I’ve been a consistent recipient of strange dreams. And last night, I had one of the most bizarre dreams ever; it happened with such lifelike detail that I better write about it before I forget!

Now, the dream took place at Tom Lee Music (a music megastore in Hong Kong). I can’t remember who I was with but I know I was with a band buddy – I’m guessing he was either Ricky, Jeremy, Jenn Hui, Liang Zhi or Daniel. And the two of us were browsing the store, looking for the latest music records and a new guitar (don’t ask why).

Halfway through our shopping trip, we learnt that there was a special store feature for that day – Metallica was in town and its founding members Lars Ulrich and James Hetfield were going to perform an acoustic set in 10 minutes! (Now get this – I’ve NEVER heard a single Metallica song in my life and I don’t even fancy heavy metal and death metal music so I have no idea how they even got into my dreams!)
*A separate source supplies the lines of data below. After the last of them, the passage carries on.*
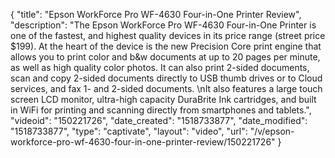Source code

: {
    "title": "Epson WorkForce Pro WF-4630 Four-in-One Printer Review",
    "description": "The Epson WorkForce Pro WF-4630 Four-in-One Printer is one of the fastest, and highest quality devices in its price range (street price $199). At the heart of the device is the new Precision Core print engine that allows you to print color and b&w documents at up to 20 pages per minute, as well as high quality color photos. It can also print 2-sided documents, scan and copy 2-sided documents directly to USB thumb drives or to Cloud services, and fax 1- and 2-sided documents. \nIt also features a large touch screen LCD monitor, ultra-high capacity DuraBrite Ink cartridges, and built in WiFi for printing and scanning directly from smartphones and tablets.",
    "videoid": "150221726",
    "date_created": "1518733877",
    "date_modified": "1518733877",
    "type": "captivate",
    "layout": "video",
    "url": "\/v\/epson-workforce-pro-wf-4630-four-in-one-printer-review\/150221726"
}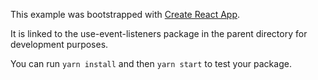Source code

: This example was bootstrapped with [Create React App](https://github.com/facebook/create-react-app).

It is linked to the use-event-listeners package in the parent directory for development purposes.

You can run `yarn install` and then `yarn start` to test your package.
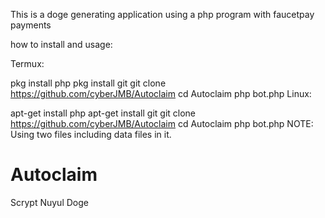 

This is a doge generating application using a php program with faucetpay payments

how to install and usage:

Termux:

pkg install php pkg install git git clone https://github.com/cyberJMB/Autoclaim cd Autoclaim php bot.php Linux:

apt-get install php apt-get install git git clone https://github.com/cyberJMB/Autoclaim cd Autoclaim php bot.php NOTE: Using two files including data files in it.



# Autoclaim
Scrypt Nuyul Doge
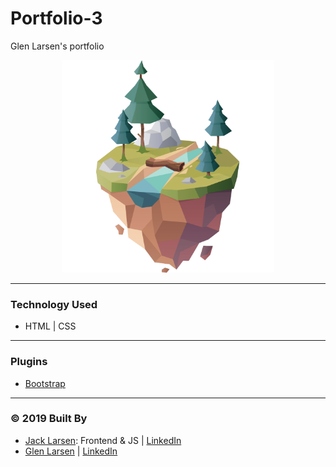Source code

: # Portfolio-3

Glen Larsen's portfolio

<p align="center">
<img width="340" height="340" src="assets/images/island.png" width="100%"/>
</p>

---

### Technology Used

- HTML | CSS

---

### Plugins

- [Bootstrap](https://getbootstrap.com/)

---

### © 2019 Built By

- [Jack Larsen](https://github.com/mememoomoo): Frontend & JS | [LinkedIn](https://www.linkedin.com/in/jack-larsen-760302138/)
- [Glen Larsen](https://github.com/ultrapancake) | [LinkedIn](https://www.linkedin.com/in/glen-larsen-40456a28/)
So together with the larger-than-life crowd, we were standing in the atrium on the ground floor of the store. After a little fanfare led by the emcee, Metallica made their entrance from the stage up a flight of stairs that came down from the second floor. (THE MEMORY IS STILL VIVID!) They opened the set with their most famous number, and although I can remember how it sounds like, I obviously have no clue what the song was called… They ended that song to rapturous applause from the leather-glad and heavily-bearded crowd.

Then they played their second song…

And it sounded so much like the introduction of Roller Coaster, except it’s done acoustically with an injection of heavy metal. My curiosity was instantly piqued – that definitely got my attention! They did several bars of the introduction (like any hardcore metal band would) and then the scarily-tattooed James started to sing, with gusto and aplomb…

“I SOAR UP… AND SLIDE BACK DOWN…”

!!!

Imagine my stunned face!

“I FEEL GREAT! NOTHING CAN STAND IN MY WAY…”

I was truly in shock!

And when they finished the second chorus, the both of them put their backs against each other and played Ricky’s guitar solo NOTE-FOR-NOTE. (This obviously, is the glaring discrepancy in my dream; only rock bands, not heavy metal bands, do this back-to-back action.) World-renowned musicians singing and playing Ricky’s and my song – COME ON, HOW COOL IS THAT!?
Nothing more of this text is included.